Also, lapping back and forth is normally not recommended due to the stop start stroke that occurs, either a circular motion or 90* rotations after picking up the piece for another stroke is the preferred way. 

And yes, the S-2 has rulon compression ring lands for the pistons to seal against the pistons, and like I said previously, the bores are already honed for you.


----------



## k5pat (Jan 18, 2008)

I have used 1000 grit wet sandpaper as supplied in the Aster kit and have had no problems after building 5 Aster kits. A "figure 8" motion on the sandpaper works best for me and it is the one suggested by Aster. 1000 grit will give you a "dull" mirror finish. You can't see your reflection, but you can see individual light sources in it. 
Make sure you read the S2 instructions very carefully and look at the assembly pictures closely. There are quite a few parts that look identical, but must be assembled in a certain way so you can later get at the screws without disassembling too much. The S2 seems to require more fitting/filing than previous Aster kits. Probably the factory trying to save $$ or using a different vendor for subassemblies.


----------



## Ron67 (Jan 14, 2008)

Question on cylinder assembly. It appears that the die block does not sit firmly within the slide valve due to the valve spindle passing through the die block, which slightly raises the die block off of the slide valve. This being the case it would seem that the slide valve, under steam pressure, would not seat properly against the steam port face and rise up to meet the bottom of the die block. Is this normal? I have a close-up picture and will post as soon as I figure out how to ddd photos. Any feedback is much appreciated.


----------



## Semper Vaporo (Jan 2, 2008)

Steam pressure holds the D valve down against the seat. It can lift if the pressure in the cylinder become greater than the steam pressure and this is a good thing as this allows water in the cylinder to be expelled back into the steam side. This prevents problems with bent rods or (in the real world) cyclinder heads blown off.


----------



## RP3 (Jan 5, 2008)

There are two things that will help make sure that the valves remain seated properly. First make sure that each die block and valve pair does not have any burrs that could cause them to hang up on each other. If so, clean off the burrs but avoid taking too much material off cause you want to keep the fit as close as possible without binding. Next, when installing the valve chest etc, tip the die block so that the end away from the spindle rests lightly on the valve and then tighten the set screws. This will keep the valve from lifting when you invert the engine for lubricating, cleaning, etc. This way you should have reliable valve operation regardless of the temperature. 

Ross Schlabach


----------



## Ron67 (Jan 14, 2008)

Thanks guys, that makes sense. As this is my first live steamer, I am relying on you guys with your extensive knowledge to keep me on track. So far the process has been thoroughly enjoyable and I have learned much.


----------



## Semper Vaporo (Jan 2, 2008)

There ain't nuttin like putting your engine together and studying the parts to understand what they do and why. The questions show you are doing it right... ain't it grand!  I get all giggleified when I finally figure out why some oddball part is shaped the way it is or why parts are connected the way they are. 

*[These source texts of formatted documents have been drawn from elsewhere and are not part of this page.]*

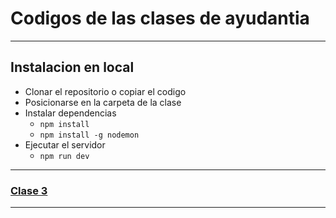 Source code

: # Codigos de las clases de ayudantia

----
## Instalacion en local

- Clonar el repositorio o copiar el codigo
- Posicionarse en la carpeta de la clase
- Instalar dependencias
    - `npm install`
    - `npm install -g nodemon`
- Ejecutar el servidor 
    - `npm run dev`
---

###  [Clase 3](./Clase_3/Clase3.md)

----

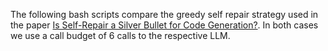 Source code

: The following bash scripts compare the greedy self repair strategy used in the paper [Is Self-Repair a Silver Bullet for Code Generation?](https://arxiv.org/abs/2306.09896). In both cases we use a call budget of 6 calls to the respective LLM. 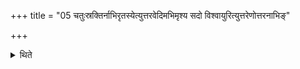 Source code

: +++
title = "05 चतुःस्रक्तिर्नाभिरृतस्येत्युत्तरवेदिमभिमृश्य सदो विश्वायुरित्युत्तरेणोत्तरनाभिङ्"

+++

<details><summary>थिते</summary>

चतुःस्रक्तिर्नाभिरृतस्येत्युत्तरवेदिमभिमृश्य सदो विश्वायुरित्युत्तरेणोत्तरनाभिं खरौ न्युप्यानुव्यूहति ५
</details>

Just a note, I was quite concerned when I got my Mike to assemble, I remembered how difficult it was to, and how lousy I was at, assembling plastic model cars and such when I was a kid. Then I read Mark Horivitz's review in GR of his assembling a Mike and his comment that he had to file a little on the holes for the screws that hold the smokebox on. I didn't have that particular problem but had some other part that was a bit too tight of a fit and I had to run a file along one edge to "clean" it up some. My second Mike had no 'fit' problems at all, but it was totally missing the threads it two different parts! OUCH! The first one took me 20 minutes of fiddling before I took a good look at why I could not get that bolt started! 

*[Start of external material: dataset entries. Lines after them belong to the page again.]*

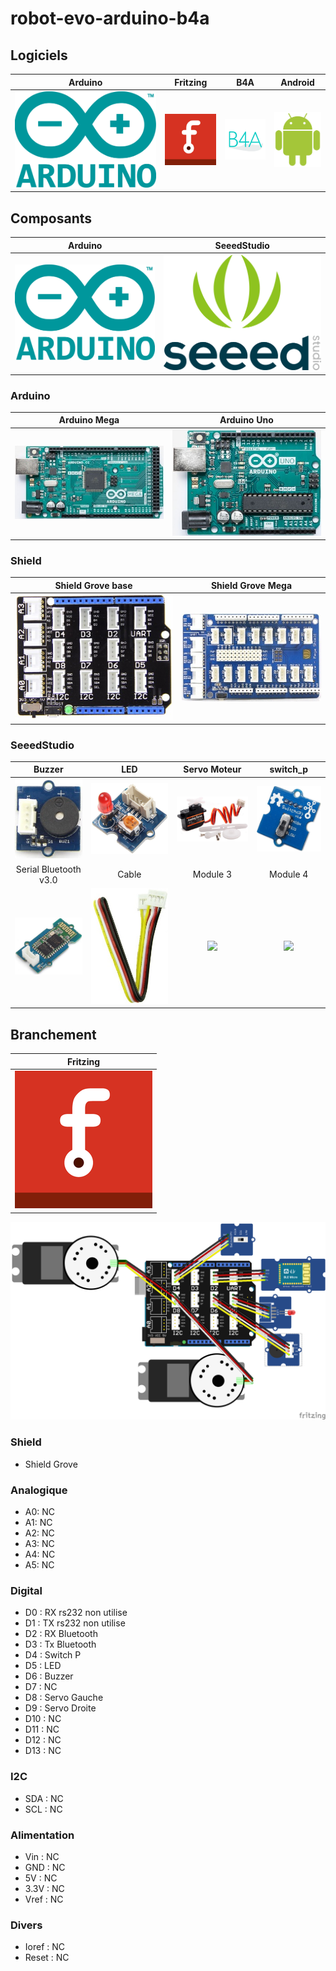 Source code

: # robot-evo-arduino-b4a

## Logiciels
| Arduino | Fritzing | B4A | Android |
| :-----: | :------: | :-----: | :---------: |
| ![](/icone/Arduino.png) | ![](/icone/Fritzing.png) | ![](/icone/B4A.png) | ![](/icone/Android.png) |

## Composants
| Arduino | SeeedStudio |
| :-----: | :------: |
| ![](/icone/Arduino.png) | ![](/icone/Seeed_Studio.png) |

### Arduino
| Arduino Mega  | Arduino Uno |
| :-------------: | :-------------: |
| ![](/composants/Arduino%20Mega.jpg) | ![](/composants/Arduino%20Uno.jpg) | 

### Shield
| Shield Grove base | Shield Grove Mega |
| :-------------: | :-------------: |
| ![](/composants/SeeedStudio/Shield_Grove_Base.png) | ![](/composants/SeeedStudio/Shield_Grove_Mega.jpg) |

### SeeedStudio
| Buzzer | LED | Servo Moteur | switch_p|
| :-------------: | :-------------: | :-------------: | :-------------: |
| ![](/composants/SeeedStudio/Grove_Buzzer.jpg) | ![](/composants/SeeedStudio/Grove_LED.jpg) | ![](/composants/SeeedStudio/Grove_Servo.jpg) | ![](/composants/SeeedStudio/Grove_switch_p.jpg) |
| Serial Bluetooth v3.0 | Cable| Module 3 | Module 4|
| ![](/composants/SeeedStudio/Grove_Serial_Bluetooth_v3.0.jpg) | ![](/composants/SeeedStudio/Grove_Cable.jpg) | ![](/composants/SeeedStudio/Grove_) | ![](/composants/SeeedStudio/Grove_) |

## Branchement
| Fritzing |
| :-------------: |
| ![](/icone/Fritzing.png) |

![](/fritzing/Untitled_Sketch.png)

### Shield
* Shield Grove

### Analogique
* A0: NC
* A1: NC
* A2: NC
* A3: NC
* A4: NC
* A5: NC

### Digital
* D0 : RX rs232 non utilise
* D1 : TX rs232 non utilise
* D2 : RX Bluetooth
* D3 : Tx Bluetooth
* D4 : Switch P
* D5 : LED
* D6 : Buzzer
* D7 : NC
* D8 : Servo Gauche
* D9 : Servo Droite
* D10 : NC
* D11 : NC
* D12 : NC
* D13 : NC 

### I2C
* SDA : NC
* SCL : NC

### Alimentation
* Vin : NC
* GND : NC
* 5V : NC
* 3.3V : NC
* Vref : NC

### Divers 
* Ioref : NC
* Reset : NC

BUT... don't go filing away on things until you know that it is a problem with the part and not a problem with how you have assembled things up to that point. 

Make sure you have the correct part in hand and not some mirror image part, or the "long" one instead of the "short" one. 

You might find it better to loosen other screws such that parts can "adjust" in position slightly and a part then fit without alteration. 

If you think you have found a burr or "flashing" on some part, make sure it REALLY is a burr or flash that you are cleaning up! You might just cut off some important protrusion used for alignment. 

When putting parts together that have threads, whether a bolt/nut or just two parts that screw together, make sure you have not started the cross threaded. If there is significant resistance to turning them, double check that they are the correct parts and are aligned properly. It could be a tight fit, but more likely there is something wrong, so just double check it before applying the 3-ft monkey wrench or 5-lb sledge hammer.


----------



## Ron67 (Jan 14, 2008)

link (I hope) to the cylinder pic showing the slide valve and die block question above. 

http://i276.photobucket.com/albums/kk31/Ron67FL/Aster GN/Aster-1.jpg


----------



## Semper Vaporo (Jan 2, 2008)

Posted By Ron67 on 06/08/2008 8:28 PM
link (I hope) to the cylinder pic showing the slide valve and die block question above. 
http://i276.photobucket.com/albums/kk31/Ron67FL/Aster GN/Aster-1.jpg




Yep, looks a lot like the Mike valve assembly. Steam will fill the cavity that you can see all around the sliding valve parts. The actual valve is free to float somewhat but gets pushed back and forth by that big slug of brass attached to the rod. The steam exerts a pressure against the back of the sliding valve to hold it down against the face it slides over. 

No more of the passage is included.